Cases of organic or talent-based fame on the internet were few and far between. Most died out after the initial blaze of glory. But celebrity endorsements and influencers peddling products or services led to manufactured hype. Money created pop culture movements, just like this one.

“Show me the moola. Follow that money trail…” Ignis sang. Her fingers danced over the keys as she wrote the code to separate reality from the illusion. Most trending fads on the internet originated as sponsored content. “Gotcha!” she yelped, grinning.

“What? Darius jumped out of his chair, which rolled away.He bared his teeth and spun around. Crouched, he scowled and wiped the drool off his chin.

She waved him off. “Go back to sleep. Or don’t. Your call. If you get fired, don’t blame me.”

Darius Blackwuden wasn’t happy in the Pit. He aspired to become an alpha and, of course, revolutionise their world. Unfortunately for his, rather their generation, they were late to the party.

United, their kind lived in a secret parallel society, hidden away from humans. The revolution had been done and dusted before they were born.

Their elders had developed technology to hide in plain sight. Medical advancements allowed their species to live up to five centuries. Trained and educated them to be more than apex predators. In either form, they had to be superior beings. Someday, they would inherit the earth and heal her.

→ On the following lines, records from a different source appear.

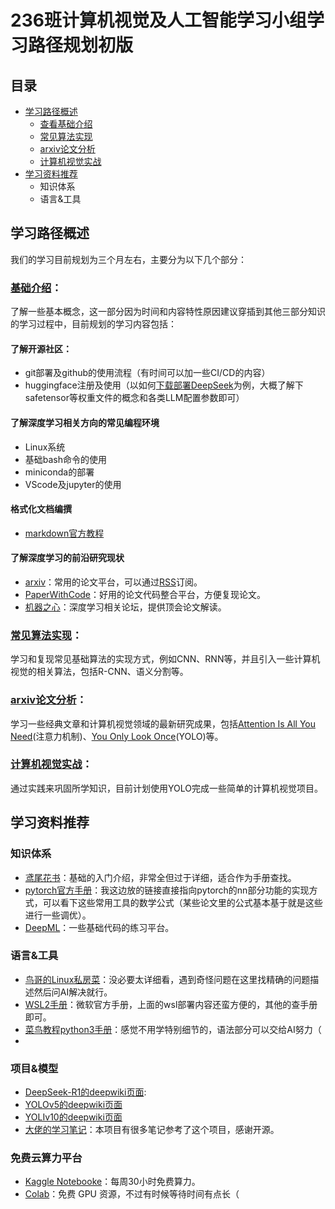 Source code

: # 236班计算机视觉及人工智能学习小组学习路径规划初版

## 目录
- [学习路径概述](##学习路径概述)
  - [查看基础介绍](./0-basic_concepts/intro.md)
  - [常见算法实现](./1-common_aigorithms/intro.md)
  - [arxiv论文分析](./2-arxiv_paper/intro.md)
  - [计算机视觉实战](./3-CV_project/intro.md)
- [学习资料推荐](#学习资料推荐)
  - 知识体系
  - 语言&工具

## 学习路径概述
我们的学习目前规划为三个月左右，主要分为以下几个部分：

### [基础介绍](./0-basic_concepts/intro.md)：
了解一些基本概念，这一部分因为时间和内容特性原因建议穿插到其他三部分知识的学习过程中，目前规划的学习内容包括：
#### 了解开源社区：
- git部署及github的使用流程（有时间可以加一些CI/CD的内容）
- huggingface注册及使用（以如何[下载部署DeepSeek](0-basic_concepts/LocalDeepSeek/LocalDeepSeek.md)为例，大概了解下safetensor等权重文件的概念和各类LLM配置参数即可）
#### 了解深度学习相关方向的常见编程环境
- Linux系统
- 基础bash命令的使用
- miniconda的部署
- VScode及jupyter的使用
#### 格式化文档编撰
- [markdown官方教程](https://markdown.com.cn/)

#### 了解深度学习的前沿研究现状
- [arxiv](https://arxiv.org/)：常用的论文平台，可以通过[RSS](https://arxiv.org/rss/cs.LG.xml)订阅。
- [PaperWithCode](https://paperswithcode.com/sota)：好用的论文代码整合平台，方便复现论文。
- [机器之心](https://www.jiqizhixin.com/)：深度学习相关论坛，提供顶会论文解读。

### [常见算法实现](./1-common_aigorithms/intro.md)：
学习和复现常见基础算法的实现方式，例如CNN、RNN等，并且引入一些计算机视觉的相关算法，包括R-CNN、语义分割等。
### [arxiv论文分析](./2-arxiv_paper/intro.md)：
学习一些经典文章和计算机视觉领域的最新研究成果，包括[Attention Is All You Need](https://arxiv.org/abs/1706.03762)(注意力机制)、[You Only Look Once](https://arxiv.org/abs/1506.02640)(YOLO)等。
### [计算机视觉实战](./3-CV_project/intro.md)：
通过实践来巩固所学知识，目前计划使用YOLO完成一些简单的计算机视觉项目。

## 学习资料推荐
### 知识体系
- [鸢尾花书](https://github.com/Visualize-ML)：基础的入门介绍，非常全但过于详细，适合作为手册查找。
- [pytorch官方手册](https://pytorch.org/docs/stable/nn.html)：我这边放的链接直接指向pytorch的nn部分功能的实现方式，可以看下这些常用工具的数学公式（某些论文里的公式基本基于就是这些进行一些调优）。
- [DeepML](https://www.deep-ml.com/)：一些基础代码的练习平台。

### 语言&工具
- [鸟哥的Linux私房菜](https://wizardforcel.gitbooks.io/vbird-linux-basic-4e/content/1.html)：没必要太详细看，遇到奇怪问题在这里找精确的问题描述然后问AI解决就行。
- [WSL2手册](https://learn.microsoft.com/zh-cn/windows/wsl/)：微软官方手册，上面的wsl部署内容还蛮方便的，其他的查手册即可。
- [菜鸟教程python3手册](https://www.runoob.com/python3/python3-tutorial.html)：感觉不用学特别细节的，语法部分可以交给AI努力（
- 
### 项目&模型
- [DeepSeek-R1的deepwiki页面](https://deepwiki.com/deepseek-ai/DeepSeek-R1):
- [YOLOv5的deepwiki页面](https://deepwiki.com/ultralytics/yolov5)
- [YOLIv10的deepwiki页面](https://deepwiki.com/THU-MIG/yolov10)
- [大佬的学习笔记](https://github.com/Phoenix-Shen)：本项目有很多笔记参考了这个项目，感谢开源。

### 免费云算力平台
- [Kaggle Notebooke](https://www.kaggle.com/code)：每周30小时免费算力。
- [Colab](https://colab.research.google.com/)：免费 GPU 资源，不过有时候等待时间有点长（ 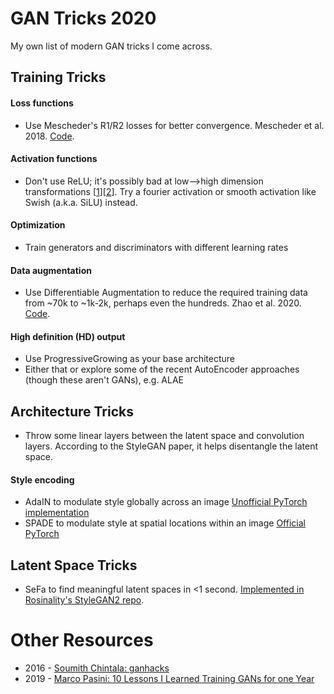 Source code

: # GAN Tricks 2020
My own list of modern GAN tricks I come across.


## Training Tricks

#### Loss functions
- Use Mescheder's R1/R2 losses for better convergence. Mescheder et al. 2018. [Code](https://github.com/LMescheder/GAN_stability).

#### Activation functions
- Don't use ReLU; it's possibly bad at low-->high dimension transformations [[1](https://people.eecs.berkeley.edu/~bmild/fourfeat/)][[2](https://vsitzmann.github.io/siren/)]. Try a fourier activation or smooth activation like Swish (a.k.a. SiLU) instead.

#### Optimization
- Train generators and discriminators with different learning rates

#### Data augmentation
- Use Differentiable Augmentation to reduce the required training data from ~70k to ~1k-2k, perhaps even the hundreds. Zhao et al. 2020. [Code](https://github.com/mit-han-lab/data-efficient-gans).

#### High definition (HD) output
- Use ProgressiveGrowing as your base architecture
- Either that or explore some of the recent AutoEncoder approaches (though these aren't GANs), e.g. ALAE

## Architecture Tricks
- Throw some linear layers between the latent space and convolution layers. According to the StyleGAN paper, it helps disentangle the latent space.

#### Style encoding
- AdaIN to modulate style globally across an image [Unofficial PyTorch implementation](https://github.com/naoto0804/pytorch-AdaIN)
- SPADE to modulate style at spatial locations within an image [Official PyTorch](https://github.com/NVlabs/SPADE)


## Latent Space Tricks
- SeFa to find meaningful latent spaces in <1 second. [Implemented in Rosinality's StyleGAN2 repo](https://github.com/rosinality/stylegan2-pytorch#closed-form-factorization-httpsarxivorgabs200706600).


# Other Resources
- 2016 - [Soumith Chintala: ganhacks](https://github.com/soumith/ganhacks)
- 2019 - [Marco Pasini: 10 Lessons I Learned Training GANs for one Year
](https://towardsdatascience.com/10-lessons-i-learned-training-generative-adversarial-networks-gans-for-a-year-c9071159628)
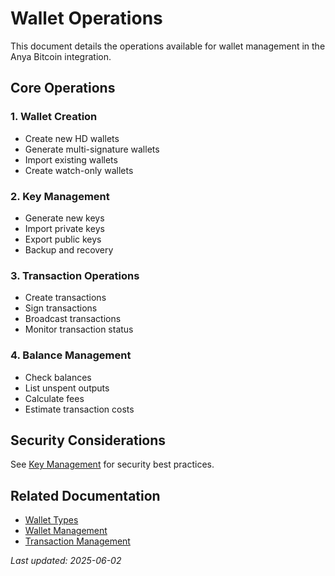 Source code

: # Wallet Operations

This document details the operations available for wallet management in the Anya Bitcoin integration.

## Core Operations

### 1. Wallet Creation

- Create new HD wallets
- Generate multi-signature wallets
- Import existing wallets
- Create watch-only wallets

### 2. Key Management

- Generate new keys
- Import private keys
- Export public keys
- Backup and recovery

### 3. Transaction Operations

- Create transactions
- Sign transactions
- Broadcast transactions
- Monitor transaction status

### 4. Balance Management

- Check balances
- List unspent outputs
- Calculate fees
- Estimate transaction costs

## Security Considerations

See [Key Management](../security/key-management.md) for security best practices.

## Related Documentation

- [Wallet Types](wallet-types.md)
- [Wallet Management](wallet-management.md)
- [Transaction Management](transaction-management.md)

*Last updated: 2025-06-02*
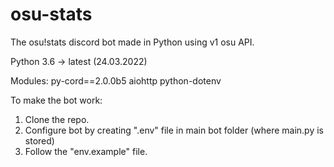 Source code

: # osu-stats
The osu!stats discord bot made in Python using v1 osu API. 

Python 3.6 -> latest (24.03.2022)

Modules:
py-cord==2.0.0b5
aiohttp
python-dotenv

To make the bot work:
1. Clone the repo.
2. Configure bot by creating ".env" file in main bot folder (where main.py is stored)
3. Follow the "env.example" file.

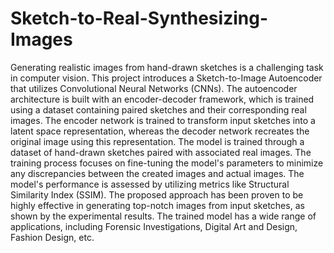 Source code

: # Sketch-to-Real-Synthesizing-Images
Generating realistic images from hand-drawn sketches is a challenging task in computer
vision. This project introduces a Sketch-to-Image Autoencoder that utilizes Convolutional
Neural Networks (CNNs). The autoencoder architecture is built with an encoder-decoder
framework, which is trained using a dataset containing paired sketches and their
corresponding real images. The encoder network is trained to transform input sketches into
a latent space representation, whereas the decoder network recreates the original image
using this representation.
The model is trained through a dataset of hand-drawn sketches paired with associated real
images. The training process focuses on fine-tuning the model's parameters to minimize
any discrepancies between the created images and actual images. The model's performance
is assessed by utilizing metrics like Structural Similarity Index (SSIM). The proposed
approach has been proven to be highly effective in generating top-notch images from input
sketches, as shown by the experimental results. The trained model has a wide range of
applications, including Forensic Investigations, Digital Art and Design, Fashion Design,
etc.
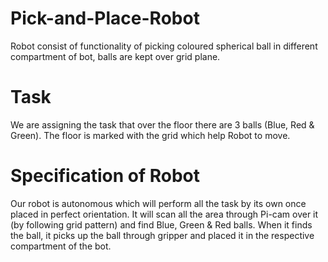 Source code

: # Pick-and-Place-Robot
Robot consist of functionality of picking coloured spherical ball in different compartment of bot, balls are kept over grid plane.

# Task 
We are assigning the task that over the floor there are 3 balls (Blue, Red & Green). The floor is marked with the grid which help Robot to move.

# Specification of Robot 
Our robot is autonomous which will perform all the task by its own once    placed in perfect orientation. It will scan all the area through Pi-cam over it (by following grid pattern) and find Blue, Green & Red balls. When it finds the ball, it picks up the ball through gripper and placed it in the respective compartment of the bot.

For those who depended on their strength and skills as hunters, it was too late to play alphas. The term was a joke. Brains mattered as much as brawn. For the free education they received, they had to pay back their society by serving it. Neither of them had a choice and took the placements offered.

Usually bored, he nodded off at his desk despite being written up for warnings. A snooty big feline, he did not get along with most of their colleagues.

And he made it obvious that he did not like her.

Turning her attention back from Darius, she peeped past her screens at the sprawling section beyond the partition. Over fifty subject-matter experts monitored the global financial markets.Most traded stocks, shares, or commodities, and made killings off their gambles which funded the shifter cause. Others on the floor above studied geopolitical regions in real time.

Ten coders scrubbed all sightings and images of shifters from the internet. And only six, like her, kept a close eye on social media platforms and all human digital footprints.

Most believe they were the least important section of HSID. The Human Surveillance and Intervention Department. And they might not be wrong. It also explained why Darius hated working here. He had ambitions of joining the AI database development. But he needed his master’s degree to apply for an internship on the prestigious sixth sublevel.

He leaned in to frown at the recordings of chaotic, long queues outside shops. “I’d bet my tail these celebrities were paid to wear—whatever this is—in public for the paparazzi,” he said.

They watched the top-trending unboxing video.

The hysterical voice and fake enthusiasm of the speaker grated on Ignis’ sensitive ears. She lowered the volume and moderated the shrill pitch.

“All that, to promote mindless consumerism. Within six months to two years max, they will be worthless. Some will hoard them, waiting for a payout one day. But most will probably end up in landfills,” Darius grumbled.

Except Ignis had a gut feeling. A dull ache in the pit of her stomach seemed convinced otherwise. There was more to Labubu than met the eye.

‘Or you’re hungry. Candy isn’t a meal,’ Yaya grumbled, ignoring Ignis’ concerns.

That could be true.

After all, what harm could little plushy dolls really do?